### TASK PROMPT
The lines to copy are those with "Johnson" in them. Pull each one from the entries below.

DATASET ENTRIES below:

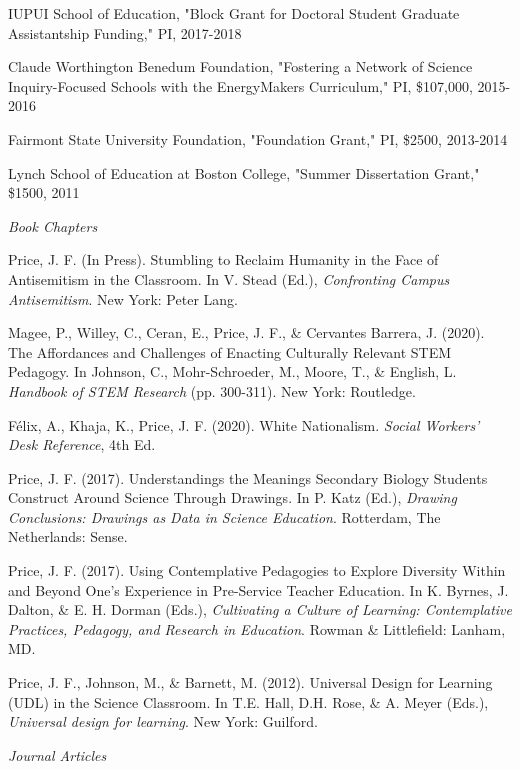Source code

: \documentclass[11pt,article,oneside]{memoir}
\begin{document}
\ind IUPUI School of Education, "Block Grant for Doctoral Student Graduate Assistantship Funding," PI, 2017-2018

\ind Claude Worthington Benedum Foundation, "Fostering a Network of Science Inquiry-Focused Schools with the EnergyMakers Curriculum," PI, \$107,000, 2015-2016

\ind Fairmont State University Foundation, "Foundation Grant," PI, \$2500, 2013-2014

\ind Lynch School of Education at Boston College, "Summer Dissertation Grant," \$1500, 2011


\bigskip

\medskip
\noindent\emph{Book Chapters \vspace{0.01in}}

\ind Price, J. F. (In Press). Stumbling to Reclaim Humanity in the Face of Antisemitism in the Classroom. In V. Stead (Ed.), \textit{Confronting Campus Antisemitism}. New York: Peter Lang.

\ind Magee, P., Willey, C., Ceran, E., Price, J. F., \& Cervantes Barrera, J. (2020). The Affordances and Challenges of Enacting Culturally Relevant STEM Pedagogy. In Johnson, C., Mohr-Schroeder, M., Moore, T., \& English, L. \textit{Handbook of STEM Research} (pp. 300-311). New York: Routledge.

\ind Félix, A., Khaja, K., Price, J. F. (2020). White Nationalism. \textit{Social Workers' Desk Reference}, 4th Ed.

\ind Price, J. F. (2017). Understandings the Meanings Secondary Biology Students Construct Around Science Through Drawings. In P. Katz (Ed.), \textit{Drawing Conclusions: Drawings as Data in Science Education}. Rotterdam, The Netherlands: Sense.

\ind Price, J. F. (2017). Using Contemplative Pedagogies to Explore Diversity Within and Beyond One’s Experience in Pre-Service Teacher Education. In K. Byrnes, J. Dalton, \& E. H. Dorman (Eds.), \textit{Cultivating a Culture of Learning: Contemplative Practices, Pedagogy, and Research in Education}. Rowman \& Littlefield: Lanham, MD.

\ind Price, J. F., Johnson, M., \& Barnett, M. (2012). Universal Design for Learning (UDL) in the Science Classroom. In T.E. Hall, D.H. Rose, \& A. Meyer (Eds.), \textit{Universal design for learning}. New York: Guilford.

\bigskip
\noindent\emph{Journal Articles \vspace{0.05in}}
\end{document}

End of DATASET ENTRIES.
DATASET ENTRIES below:

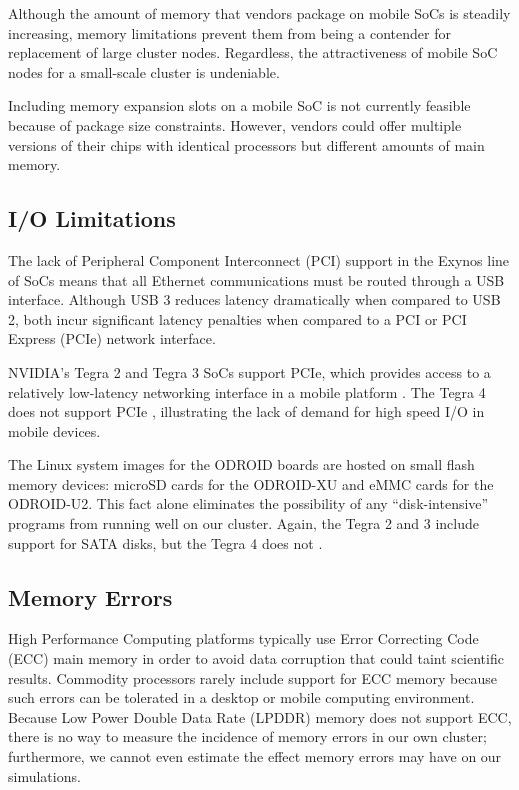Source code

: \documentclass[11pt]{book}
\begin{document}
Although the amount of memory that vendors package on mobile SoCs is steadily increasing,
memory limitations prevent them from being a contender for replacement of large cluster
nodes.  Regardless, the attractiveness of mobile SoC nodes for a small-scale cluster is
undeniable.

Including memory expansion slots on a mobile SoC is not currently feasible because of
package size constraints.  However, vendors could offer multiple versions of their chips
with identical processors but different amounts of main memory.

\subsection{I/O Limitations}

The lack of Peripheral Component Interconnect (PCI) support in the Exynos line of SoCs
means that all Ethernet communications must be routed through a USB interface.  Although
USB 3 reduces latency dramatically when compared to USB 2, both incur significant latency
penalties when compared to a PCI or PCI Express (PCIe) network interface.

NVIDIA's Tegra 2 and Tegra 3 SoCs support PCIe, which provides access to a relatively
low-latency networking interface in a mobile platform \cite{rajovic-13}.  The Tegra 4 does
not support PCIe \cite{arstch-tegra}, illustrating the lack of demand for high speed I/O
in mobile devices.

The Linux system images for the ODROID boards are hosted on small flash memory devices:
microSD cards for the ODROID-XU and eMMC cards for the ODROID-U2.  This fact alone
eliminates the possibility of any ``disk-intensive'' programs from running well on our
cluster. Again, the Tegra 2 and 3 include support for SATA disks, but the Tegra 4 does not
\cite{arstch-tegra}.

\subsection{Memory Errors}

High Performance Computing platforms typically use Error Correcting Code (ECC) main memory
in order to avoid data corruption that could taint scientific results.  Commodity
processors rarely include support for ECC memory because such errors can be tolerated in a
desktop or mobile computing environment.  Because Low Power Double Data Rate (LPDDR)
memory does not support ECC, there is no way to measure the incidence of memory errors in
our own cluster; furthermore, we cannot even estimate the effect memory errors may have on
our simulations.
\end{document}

End of DATASET ENTRIES.

### REPLY TO THE TASK
\ind Magee, P., Willey, C., Ceran, E., Price, J. F., \& Cervantes Barrera, J. (2020). The Affordances and Challenges of Enacting Culturally Relevant STEM Pedagogy. In Johnson, C., Mohr-Schroeder, M., Moore, T., \& English, L. \textit{Handbook of STEM Research} (pp. 300-311). New York: Routledge.
\ind Price, J. F., Johnson, M., \& Barnett, M. (2012). Universal Design for Learning (UDL) in the Science Classroom. In T.E. Hall, D.H. Rose, \& A. Meyer (Eds.), \textit{Universal design for learning}. New York: Guilford.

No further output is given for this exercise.